WHAT THE TASK ASKS:
Search the listing below for the word "class" and copy each line where it appears.

DATASET ENTRIES:
━━━━━━━━━━━━━━━━━━━━━━━━━━━━━━
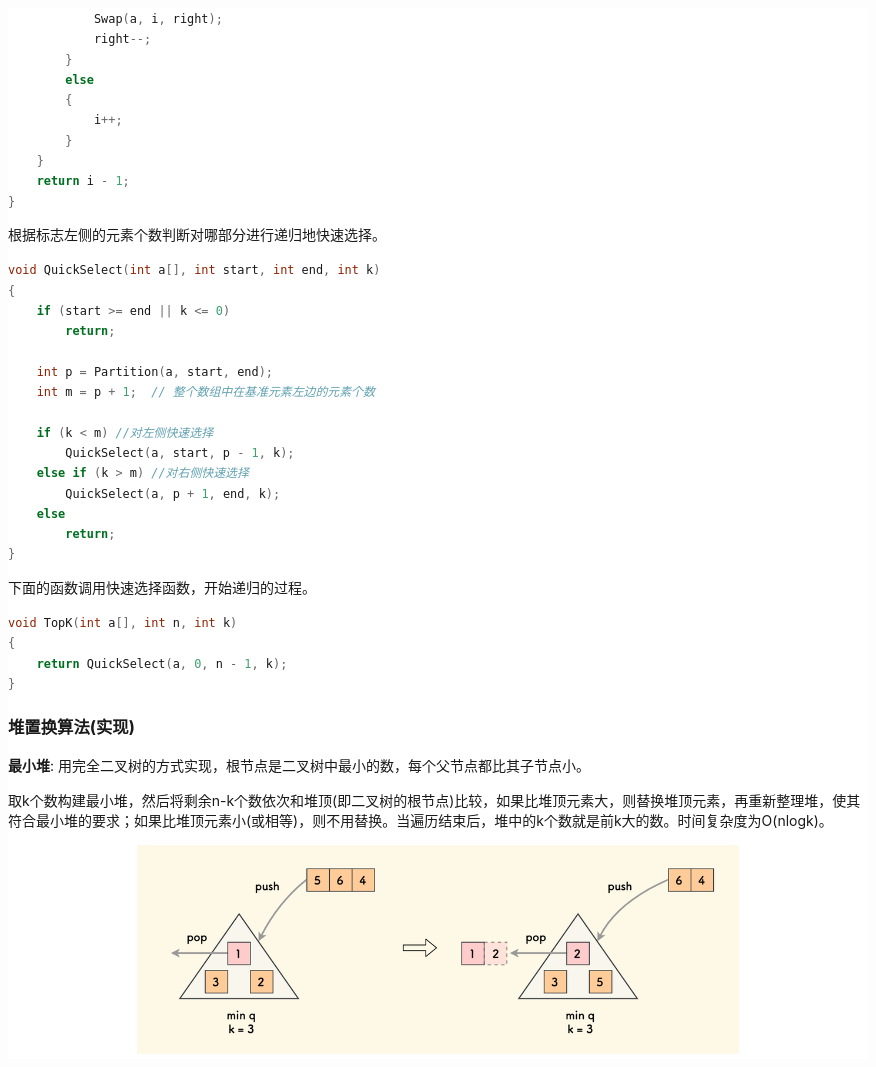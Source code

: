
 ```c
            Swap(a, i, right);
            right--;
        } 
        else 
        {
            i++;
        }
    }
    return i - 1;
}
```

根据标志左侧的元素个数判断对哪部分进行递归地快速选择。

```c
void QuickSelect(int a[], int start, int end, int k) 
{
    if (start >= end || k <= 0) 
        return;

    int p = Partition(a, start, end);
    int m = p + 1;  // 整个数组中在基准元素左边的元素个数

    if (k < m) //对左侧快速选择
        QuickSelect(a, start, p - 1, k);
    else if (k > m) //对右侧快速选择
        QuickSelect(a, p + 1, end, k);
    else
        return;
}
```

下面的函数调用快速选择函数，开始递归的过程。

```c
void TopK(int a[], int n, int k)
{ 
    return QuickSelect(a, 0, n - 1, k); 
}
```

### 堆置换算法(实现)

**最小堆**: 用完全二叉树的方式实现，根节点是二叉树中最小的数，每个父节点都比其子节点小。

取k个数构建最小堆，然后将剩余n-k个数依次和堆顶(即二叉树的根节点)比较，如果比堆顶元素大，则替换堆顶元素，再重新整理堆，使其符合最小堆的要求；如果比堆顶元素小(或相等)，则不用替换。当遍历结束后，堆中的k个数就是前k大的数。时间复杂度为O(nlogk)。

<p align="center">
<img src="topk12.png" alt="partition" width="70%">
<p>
━━━━━━━━━━━━━━━━━━━━━━━━━━━━━━
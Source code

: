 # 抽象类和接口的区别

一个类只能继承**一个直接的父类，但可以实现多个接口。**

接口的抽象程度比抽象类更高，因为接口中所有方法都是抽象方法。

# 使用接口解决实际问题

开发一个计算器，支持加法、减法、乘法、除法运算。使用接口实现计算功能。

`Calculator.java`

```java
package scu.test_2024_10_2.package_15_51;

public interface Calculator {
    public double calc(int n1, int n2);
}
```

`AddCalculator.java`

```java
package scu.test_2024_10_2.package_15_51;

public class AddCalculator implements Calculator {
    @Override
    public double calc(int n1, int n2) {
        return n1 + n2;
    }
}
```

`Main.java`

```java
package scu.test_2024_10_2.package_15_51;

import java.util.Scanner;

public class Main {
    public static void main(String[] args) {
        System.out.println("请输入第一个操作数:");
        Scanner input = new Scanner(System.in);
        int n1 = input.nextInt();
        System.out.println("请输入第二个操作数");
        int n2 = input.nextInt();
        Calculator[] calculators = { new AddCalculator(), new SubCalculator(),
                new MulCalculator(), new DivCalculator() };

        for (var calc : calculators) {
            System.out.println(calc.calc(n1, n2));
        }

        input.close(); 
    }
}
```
━━━━━━━━━━━━━━━━━━━━━━━━━━━━━━
OUTPUT:
public class AddCalculator implements Calculator {
public class Main {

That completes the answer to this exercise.